→ **Task statement**: Return all of the entries word for word, but omit the pictures they contain.

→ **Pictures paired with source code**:
------------------------------

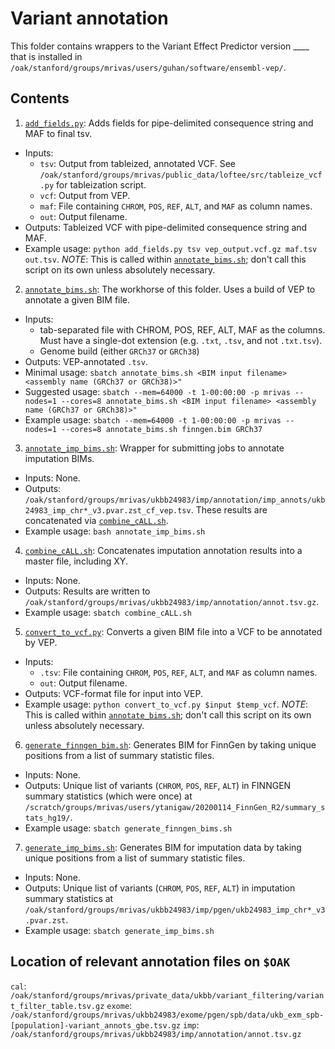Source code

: # Variant annotation

This folder contains wrappers to the Variant Effect Predictor version ____ that is installed in `/oak/stanford/groups/mrivas/users/guhan/software/ensembl-vep/`.

## Contents

1. [`add_fields.py`](https://github.com/rivas-lab/ukbb-tools/blob/master/17_annotation/add_fields.py): Adds fields for pipe-delimited consequence string and MAF to final tsv.
- Inputs: 
  - `tsv`: Output from tableized, annotated VCF. See `/oak/stanford/groups/mrivas/public_data/loftee/src/tableize_vcf.py` for tableization script.
  - `vcf`: Output from VEP.
  - `maf`: File containing `CHROM`, `POS`, `REF`, `ALT`, and `MAF` as column names.
  - `out`: Output filename.
- Outputs: Tableized VCF with pipe-delimited consequence string and MAF.
- Example usage: `python add_fields.py tsv vep_output.vcf.gz maf.tsv out.tsv`. *NOTE*: This is called within [`annotate_bims.sh`](https://github.com/rivas-lab/ukbb-tools/blob/master/17_annotation/annotate_bims.sh); don't call this script on its own unless absolutely necessary.
2. [`annotate_bims.sh`](https://github.com/rivas-lab/ukbb-tools/blob/master/17_annotation/annotate_bims.sh): The workhorse of this folder. Uses a build of VEP to annotate a given BIM file.
 - Inputs: 
   - tab-separated file with CHROM, POS, REF, ALT, MAF as the columns. Must have a single-dot extension (e.g. `.txt`, `.tsv`, and not `.txt.tsv`).
   - Genome build (either `GRCh37` or `GRCh38`)
 - Outputs: VEP-annotated `.tsv`.
 - Minimal usage: `sbatch annotate_bims.sh <BIM input filename> <assembly name (GRCh37 or GRCh38)>"`
 - Suggested usage: `sbatch --mem=64000 -t 1-00:00:00 -p mrivas --nodes=1 --cores=8 annotate_bims.sh <BIM input filename> <assembly name (GRCh37 or GRCh38)>"`
 - Example usage: `sbatch --mem=64000 -t 1-00:00:00 -p mrivas --nodes=1 --cores=8 annotate_bims.sh finngen.bim GRCh37`
3. [`annotate_imp_bims.sh`](https://github.com/rivas-lab/ukbb-tools/blob/master/17_annotation/annotate_imp_bims.sh): Wrapper for submitting jobs to annotate imputation BIMs.
- Inputs: None.
- Outputs: `/oak/stanford/groups/mrivas/ukbb24983/imp/annotation/imp_annots/ukb24983_imp_chr*_v3.pvar.zst_cf_vep.tsv`. These results are concatenated via [`combine_cALL.sh`](https://github.com/rivas-lab/ukbb-tools/blob/master/17_annotation/combine_cALL.sh).
- Example usage: `bash annotate_imp_bims.sh`
4. [`combine_cALL.sh`](https://github.com/rivas-lab/ukbb-tools/blob/master/17_annotation/combine_cALL.sh): Concatenates imputation annotation results into a master file, including XY. 
- Inputs: None.
- Outputs: Results are written to `/oak/stanford/groups/mrivas/ukbb24983/imp/annotation/annot.tsv.gz`.
- Example usage: `sbatch combine_cALL.sh`
5. [`convert_to_vcf.py`](https://github.com/rivas-lab/ukbb-tools/blob/master/17_annotation/convert_to_vcf.py): Converts a given BIM file into a VCF to be annotated by VEP.
- Inputs:
  - `.tsv`: File containing `CHROM`, `POS`, `REF`, `ALT`, and `MAF` as column names.
  - `out`: Output filename.
- Outputs: VCF-format file for input into VEP.
- Example usage: `python convert_to_vcf.py $input $temp_vcf`. *NOTE*: This is called within [`annotate_bims.sh`](https://github.com/rivas-lab/ukbb-tools/blob/master/17_annotation/annotate_bims.sh); don't call this script on its own unless absolutely necessary.
6. [`generate_finngen_bim.sh`](https://github.com/rivas-lab/ukbb-tools/blob/master/17_annotation/generate_finngen_bim.sh): Generates BIM for FinnGen by taking unique positions from a list of summary statistic files.
- Inputs: None.
- Outputs: Unique list of variants (`CHROM`, `POS`, `REF`, `ALT`) in FINNGEN summary statistics (which were once) at `/scratch/groups/mrivas/users/ytanigaw/20200114_FinnGen_R2/summary_stats_hg19/`.
- Example usage: `sbatch generate_finngen_bims.sh`
7. [`generate_imp_bims.sh`](https://github.com/rivas-lab/ukbb-tools/blob/master/17_annotation/generate_imp_bims.sh): Generates BIM for imputation data by taking unique positions from a list of summary statistic files.
- Inputs: None.
- Outputs: Unique list of variants (`CHROM`, `POS`, `REF`, `ALT`) in imputation summary statistics at `/oak/stanford/groups/mrivas/ukbb24983/imp/pgen/ukb24983_imp_chr*_v3.pvar.zst`.
- Example usage: `sbatch generate_imp_bims.sh`

## Location of relevant annotation files on `$OAK`

`cal`: `/oak/stanford/groups/mrivas/private_data/ukbb/variant_filtering/variant_filter_table.tsv.gz`
`exome`: `/oak/stanford/groups/mrivas/ukbb24983/exome/pgen/spb/data/ukb_exm_spb-[population]-variant_annots_gbe.tsv.gz`
`imp`: `/oak/stanford/groups/mrivas/ukbb24983/imp/annotation/annot.tsv.gz`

------------------------------

→ **Solution to this problem**:
Source code

: # Variant annotation

This folder contains wrappers to the Variant Effect Predictor version ____ that is installed in `/oak/stanford/groups/mrivas/users/guhan/software/ensembl-vep/`.

## Contents

1. [`add_fields.py`](https://github.com/rivas-lab/ukbb-tools/blob/master/17_annotation/add_fields.py): Adds fields for pipe-delimited consequence string and MAF to final tsv.
- Inputs: 
  - `tsv`: Output from tableized, annotated VCF. See `/oak/stanford/groups/mrivas/public_data/loftee/src/tableize_vcf.py` for tableization script.
  - `vcf`: Output from VEP.
  - `maf`: File containing `CHROM`, `POS`, `REF`, `ALT`, and `MAF` as column names.
  - `out`: Output filename.
- Outputs: Tableized VCF with pipe-delimited consequence string and MAF.
- Example usage: `python add_fields.py tsv vep_output.vcf.gz maf.tsv out.tsv`. *NOTE*: This is called within [`annotate_bims.sh`](https://github.com/rivas-lab/ukbb-tools/blob/master/17_annotation/annotate_bims.sh); don't call this script on its own unless absolutely necessary.
2. [`annotate_bims.sh`](https://github.com/rivas-lab/ukbb-tools/blob/master/17_annotation/annotate_bims.sh): The workhorse of this folder. Uses a build of VEP to annotate a given BIM file.
 - Inputs: 
   - tab-separated file with CHROM, POS, REF, ALT, MAF as the columns. Must have a single-dot extension (e.g. `.txt`, `.tsv`, and not `.txt.tsv`).
   - Genome build (either `GRCh37` or `GRCh38`)
 - Outputs: VEP-annotated `.tsv`.
 - Minimal usage: `sbatch annotate_bims.sh <BIM input filename> <assembly name (GRCh37 or GRCh38)>"`
 - Suggested usage: `sbatch --mem=64000 -t 1-00:00:00 -p mrivas --nodes=1 --cores=8 annotate_bims.sh <BIM input filename> <assembly name (GRCh37 or GRCh38)>"`
 - Example usage: `sbatch --mem=64000 -t 1-00:00:00 -p mrivas --nodes=1 --cores=8 annotate_bims.sh finngen.bim GRCh37`
3. [`annotate_imp_bims.sh`](https://github.com/rivas-lab/ukbb-tools/blob/master/17_annotation/annotate_imp_bims.sh): Wrapper for submitting jobs to annotate imputation BIMs.
- Inputs: None.
- Outputs: `/oak/stanford/groups/mrivas/ukbb24983/imp/annotation/imp_annots/ukb24983_imp_chr*_v3.pvar.zst_cf_vep.tsv`. These results are concatenated via [`combine_cALL.sh`](https://github.com/rivas-lab/ukbb-tools/blob/master/17_annotation/combine_cALL.sh).
- Example usage: `bash annotate_imp_bims.sh`
4. [`combine_cALL.sh`](https://github.com/rivas-lab/ukbb-tools/blob/master/17_annotation/combine_cALL.sh): Concatenates imputation annotation results into a master file, including XY. 
- Inputs: None.
- Outputs: Results are written to `/oak/stanford/groups/mrivas/ukbb24983/imp/annotation/annot.tsv.gz`.
- Example usage: `sbatch combine_cALL.sh`
5. [`convert_to_vcf.py`](https://github.com/rivas-lab/ukbb-tools/blob/master/17_annotation/convert_to_vcf.py): Converts a given BIM file into a VCF to be annotated by VEP.
- Inputs:
  - `.tsv`: File containing `CHROM`, `POS`, `REF`, `ALT`, and `MAF` as column names.
  - `out`: Output filename.
- Outputs: VCF-format file for input into VEP.
- Example usage: `python convert_to_vcf.py $input $temp_vcf`. *NOTE*: This is called within [`annotate_bims.sh`](https://github.com/rivas-lab/ukbb-tools/blob/master/17_annotation/annotate_bims.sh); don't call this script on its own unless absolutely necessary.
6. [`generate_finngen_bim.sh`](https://github.com/rivas-lab/ukbb-tools/blob/master/17_annotation/generate_finngen_bim.sh): Generates BIM for FinnGen by taking unique positions from a list of summary statistic files.
- Inputs: None.
- Outputs: Unique list of variants (`CHROM`, `POS`, `REF`, `ALT`) in FINNGEN summary statistics (which were once) at `/scratch/groups/mrivas/users/ytanigaw/20200114_FinnGen_R2/summary_stats_hg19/`.
- Example usage: `sbatch generate_finngen_bims.sh`
7. [`generate_imp_bims.sh`](https://github.com/rivas-lab/ukbb-tools/blob/master/17_annotation/generate_imp_bims.sh): Generates BIM for imputation data by taking unique positions from a list of summary statistic files.
- Inputs: None.
- Outputs: Unique list of variants (`CHROM`, `POS`, `REF`, `ALT`) in imputation summary statistics at `/oak/stanford/groups/mrivas/ukbb24983/imp/pgen/ukb24983_imp_chr*_v3.pvar.zst`.
- Example usage: `sbatch generate_imp_bims.sh`

## Location of relevant annotation files on `$OAK`

`cal`: `/oak/stanford/groups/mrivas/private_data/ukbb/variant_filtering/variant_filter_table.tsv.gz`
`exome`: `/oak/stanford/groups/mrivas/ukbb24983/exome/pgen/spb/data/ukb_exm_spb-[population]-variant_annots_gbe.tsv.gz`
`imp`: `/oak/stanford/groups/mrivas/ukbb24983/imp/annotation/annot.tsv.gz`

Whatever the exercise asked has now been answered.